[Items from a dataset]
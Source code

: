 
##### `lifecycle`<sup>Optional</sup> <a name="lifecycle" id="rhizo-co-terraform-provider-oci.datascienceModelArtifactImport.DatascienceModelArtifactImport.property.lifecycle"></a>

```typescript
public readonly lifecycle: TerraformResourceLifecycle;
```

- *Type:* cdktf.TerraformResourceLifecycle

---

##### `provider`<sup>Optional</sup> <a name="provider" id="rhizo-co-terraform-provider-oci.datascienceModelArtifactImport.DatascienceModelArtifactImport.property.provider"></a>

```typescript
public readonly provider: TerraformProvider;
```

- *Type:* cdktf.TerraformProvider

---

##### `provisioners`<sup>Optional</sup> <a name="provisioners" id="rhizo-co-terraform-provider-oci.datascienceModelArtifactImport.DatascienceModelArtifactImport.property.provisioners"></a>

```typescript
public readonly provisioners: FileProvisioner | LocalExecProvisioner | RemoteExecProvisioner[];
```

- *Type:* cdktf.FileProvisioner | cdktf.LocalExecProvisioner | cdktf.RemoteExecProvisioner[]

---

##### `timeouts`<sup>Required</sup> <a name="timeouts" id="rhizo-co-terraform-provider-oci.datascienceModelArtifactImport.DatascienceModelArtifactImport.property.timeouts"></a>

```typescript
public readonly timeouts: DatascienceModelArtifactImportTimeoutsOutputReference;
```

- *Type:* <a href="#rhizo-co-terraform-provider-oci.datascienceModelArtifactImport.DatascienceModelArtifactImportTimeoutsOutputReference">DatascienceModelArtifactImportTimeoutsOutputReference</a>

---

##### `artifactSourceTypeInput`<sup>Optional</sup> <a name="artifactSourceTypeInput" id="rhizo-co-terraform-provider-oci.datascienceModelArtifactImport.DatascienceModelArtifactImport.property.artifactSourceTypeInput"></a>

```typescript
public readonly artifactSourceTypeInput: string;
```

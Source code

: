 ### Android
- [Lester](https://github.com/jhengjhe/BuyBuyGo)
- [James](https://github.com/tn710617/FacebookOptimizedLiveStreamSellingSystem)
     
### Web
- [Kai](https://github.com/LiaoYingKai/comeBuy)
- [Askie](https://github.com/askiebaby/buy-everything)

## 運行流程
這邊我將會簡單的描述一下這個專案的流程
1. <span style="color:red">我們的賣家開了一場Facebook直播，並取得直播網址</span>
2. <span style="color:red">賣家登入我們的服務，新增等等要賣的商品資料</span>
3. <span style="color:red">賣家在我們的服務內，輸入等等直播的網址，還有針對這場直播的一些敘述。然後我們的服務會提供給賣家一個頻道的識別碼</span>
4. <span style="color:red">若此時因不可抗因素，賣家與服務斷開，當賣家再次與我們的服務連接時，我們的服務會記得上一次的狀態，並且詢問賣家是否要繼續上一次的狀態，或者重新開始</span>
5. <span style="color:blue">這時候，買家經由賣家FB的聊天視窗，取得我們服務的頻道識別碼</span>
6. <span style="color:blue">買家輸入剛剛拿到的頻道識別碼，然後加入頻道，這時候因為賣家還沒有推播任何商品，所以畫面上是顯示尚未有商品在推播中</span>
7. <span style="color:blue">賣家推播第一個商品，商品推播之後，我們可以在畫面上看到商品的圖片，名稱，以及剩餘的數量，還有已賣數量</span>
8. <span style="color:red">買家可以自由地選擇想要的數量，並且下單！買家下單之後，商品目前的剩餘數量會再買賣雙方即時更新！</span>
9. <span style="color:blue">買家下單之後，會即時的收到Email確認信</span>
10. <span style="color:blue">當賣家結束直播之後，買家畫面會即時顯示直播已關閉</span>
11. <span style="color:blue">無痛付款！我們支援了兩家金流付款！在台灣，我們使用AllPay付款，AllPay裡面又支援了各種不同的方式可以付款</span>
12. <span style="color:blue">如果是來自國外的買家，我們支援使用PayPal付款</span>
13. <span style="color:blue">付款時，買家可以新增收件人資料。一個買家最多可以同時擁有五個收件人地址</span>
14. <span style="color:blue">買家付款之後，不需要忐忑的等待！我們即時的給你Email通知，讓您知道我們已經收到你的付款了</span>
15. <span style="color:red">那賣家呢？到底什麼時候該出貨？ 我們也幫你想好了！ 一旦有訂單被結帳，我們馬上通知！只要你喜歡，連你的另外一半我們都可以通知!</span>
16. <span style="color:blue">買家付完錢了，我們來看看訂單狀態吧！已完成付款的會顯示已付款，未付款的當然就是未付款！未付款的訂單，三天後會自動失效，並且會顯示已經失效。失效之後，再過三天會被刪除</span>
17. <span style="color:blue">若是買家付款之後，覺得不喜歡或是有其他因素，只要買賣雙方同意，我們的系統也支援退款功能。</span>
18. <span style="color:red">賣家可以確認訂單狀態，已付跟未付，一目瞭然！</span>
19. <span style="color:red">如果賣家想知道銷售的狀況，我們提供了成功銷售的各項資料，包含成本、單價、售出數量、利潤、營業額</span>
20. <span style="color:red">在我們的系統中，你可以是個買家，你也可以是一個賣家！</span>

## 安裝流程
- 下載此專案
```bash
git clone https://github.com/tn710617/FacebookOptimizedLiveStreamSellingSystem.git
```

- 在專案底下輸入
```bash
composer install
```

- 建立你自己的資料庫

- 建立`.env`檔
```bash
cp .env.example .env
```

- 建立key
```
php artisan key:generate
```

Work instruction: Work out how many lines in the records hold the word "Optional", and answer with that number alone.

Reply: 4